Check each line of the listing for the string "value". Copy those where it appears.

(Raw data Opens)

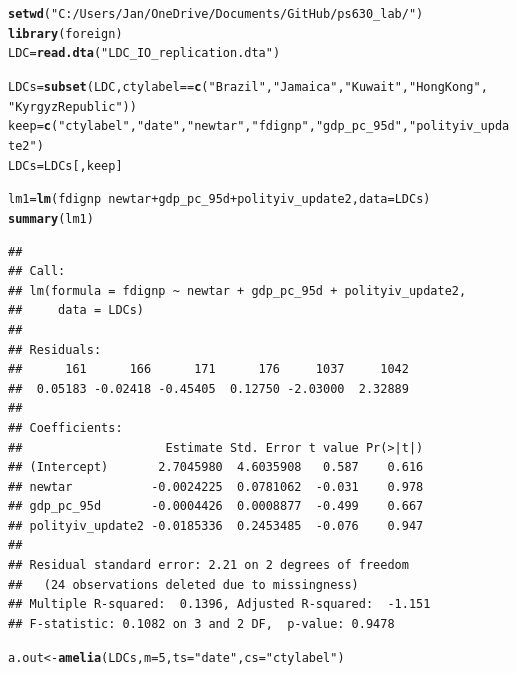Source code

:\documentclass[12pt]{article}\usepackage[]{graphicx}\usepackage[]{color}
\makeatletter
\newcommand{\hlnum}[1]{\textcolor[rgb]{0.686,0.059,0.569}{#1}}%
\newcommand{\hlstr}[1]{\textcolor[rgb]{0.192,0.494,0.8}{#1}}%
\newcommand{\hlopt}[1]{\textcolor[rgb]{0,0,0}{#1}}%
\newcommand{\hlstd}[1]{\textcolor[rgb]{0.345,0.345,0.345}{#1}}%
\newcommand{\hlkwb}[1]{\textcolor[rgb]{0.69,0.353,0.396}{#1}}%
\newcommand{\hlkwc}[1]{\textcolor[rgb]{0.333,0.667,0.333}{#1}}%
\newcommand{\hlkwd}[1]{\textcolor[rgb]{0.737,0.353,0.396}{\textbf{#1}}}%
\newenvironment{kframe}{%
 \def\at@end@of@kframe{}%
 \ifinner\ifhmode%
  \def\at@end@of@kframe{\end{minipage}}%
  \begin{minipage}{\columnwidth}%
 \fi\fi%
 \def\FrameCommand##1{\hskip\@totalleftmargin \hskip-\fboxsep
 \colorbox{shadecolor}{##1}\hskip-\fboxsep
     \hskip-\linewidth \hskip-\@totalleftmargin \hskip\columnwidth}%
 \MakeFramed {\advance\hsize-\width
   \@totalleftmargin\z@ \linewidth\hsize
   \@setminipage}}%
 {\par\unskip\endMakeFramed%
 \at@end@of@kframe}
\newenvironment{knitrout}{}{} %
\makeatother
\begin{document}
\begin{knitrout}
\color{fgcolor}\begin{kframe}
\begin{alltt}
\hlkwd{setwd}\hlstd{(}\hlstr{"C:/Users/Jan/OneDrive/Documents/GitHub/ps630_lab/"}\hlstd{)}
\hlkwd{library}\hlstd{(foreign)}
\hlstd{LDC} \hlkwb{=} \hlkwd{read.dta}\hlstd{(}\hlstr{"LDC_IO_replication.dta"}\hlstd{)}

\hlstd{LDCs} \hlkwb{=} \hlkwd{subset}\hlstd{(LDC, ctylabel} \hlopt{==} \hlkwd{c}\hlstd{(}\hlstr{"Brazil"}\hlstd{,} \hlstr{"Jamaica"}\hlstd{,} \hlstr{"Kuwait"}\hlstd{,} \hlstr{"HongKong"}\hlstd{,}
    \hlstr{"KyrgyzRepublic"}\hlstd{))}
\hlstd{keep} \hlkwb{=} \hlkwd{c}\hlstd{(}\hlstr{"ctylabel"}\hlstd{,} \hlstr{"date"}\hlstd{,} \hlstr{"newtar"}\hlstd{,} \hlstr{"fdignp"}\hlstd{,} \hlstr{"gdp_pc_95d"}\hlstd{,} \hlstr{"polityiv_update2"}\hlstd{)}
\hlstd{LDCs} \hlkwb{=} \hlstd{LDCs[, keep]}

\hlstd{lm1} \hlkwb{=} \hlkwd{lm}\hlstd{(fdignp} \hlopt{~} \hlstd{newtar} \hlopt{+} \hlstd{gdp_pc_95d} \hlopt{+} \hlstd{polityiv_update2,} \hlkwc{data} \hlstd{= LDCs)}
\hlkwd{summary}\hlstd{(lm1)}
\end{alltt}
\begin{verbatim}
## 
## Call:
## lm(formula = fdignp ~ newtar + gdp_pc_95d + polityiv_update2, 
##     data = LDCs)
## 
## Residuals:
##      161      166      171      176     1037     1042 
##  0.05183 -0.02418 -0.45405  0.12750 -2.03000  2.32889 
## 
## Coefficients:
##                    Estimate Std. Error t value Pr(>|t|)
## (Intercept)       2.7045980  4.6035908   0.587    0.616
## newtar           -0.0024225  0.0781062  -0.031    0.978
## gdp_pc_95d       -0.0004426  0.0008877  -0.499    0.667
## polityiv_update2 -0.0185336  0.2453485  -0.076    0.947
## 
## Residual standard error: 2.21 on 2 degrees of freedom
##   (24 observations deleted due to missingness)
## Multiple R-squared:  0.1396,	Adjusted R-squared:  -1.151 
## F-statistic: 0.1082 on 3 and 2 DF,  p-value: 0.9478
\end{verbatim}
\end{kframe}
\end{knitrout}



\begin{knitrout}
\color{fgcolor}\begin{kframe}
\begin{alltt}
\hlstd{a.out} \hlkwb{<-} \hlkwd{amelia}\hlstd{(LDCs,} \hlkwc{m} \hlstd{=} \hlnum{5}\hlstd{,} \hlkwc{ts} \hlstd{=} \hlstr{"date"}\hlstd{,} \hlkwc{cs} \hlstd{=} \hlstr{"ctylabel"}\hlstd{)}
\end{alltt}
\end{kframe}
\end{knitrout}
\end{document}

(Raw data Closes)

### Answer for this exercise
##                    Estimate Std. Error t value Pr(>|t|)
## F-statistic: 0.1082 on 3 and 2 DF,  p-value: 0.9478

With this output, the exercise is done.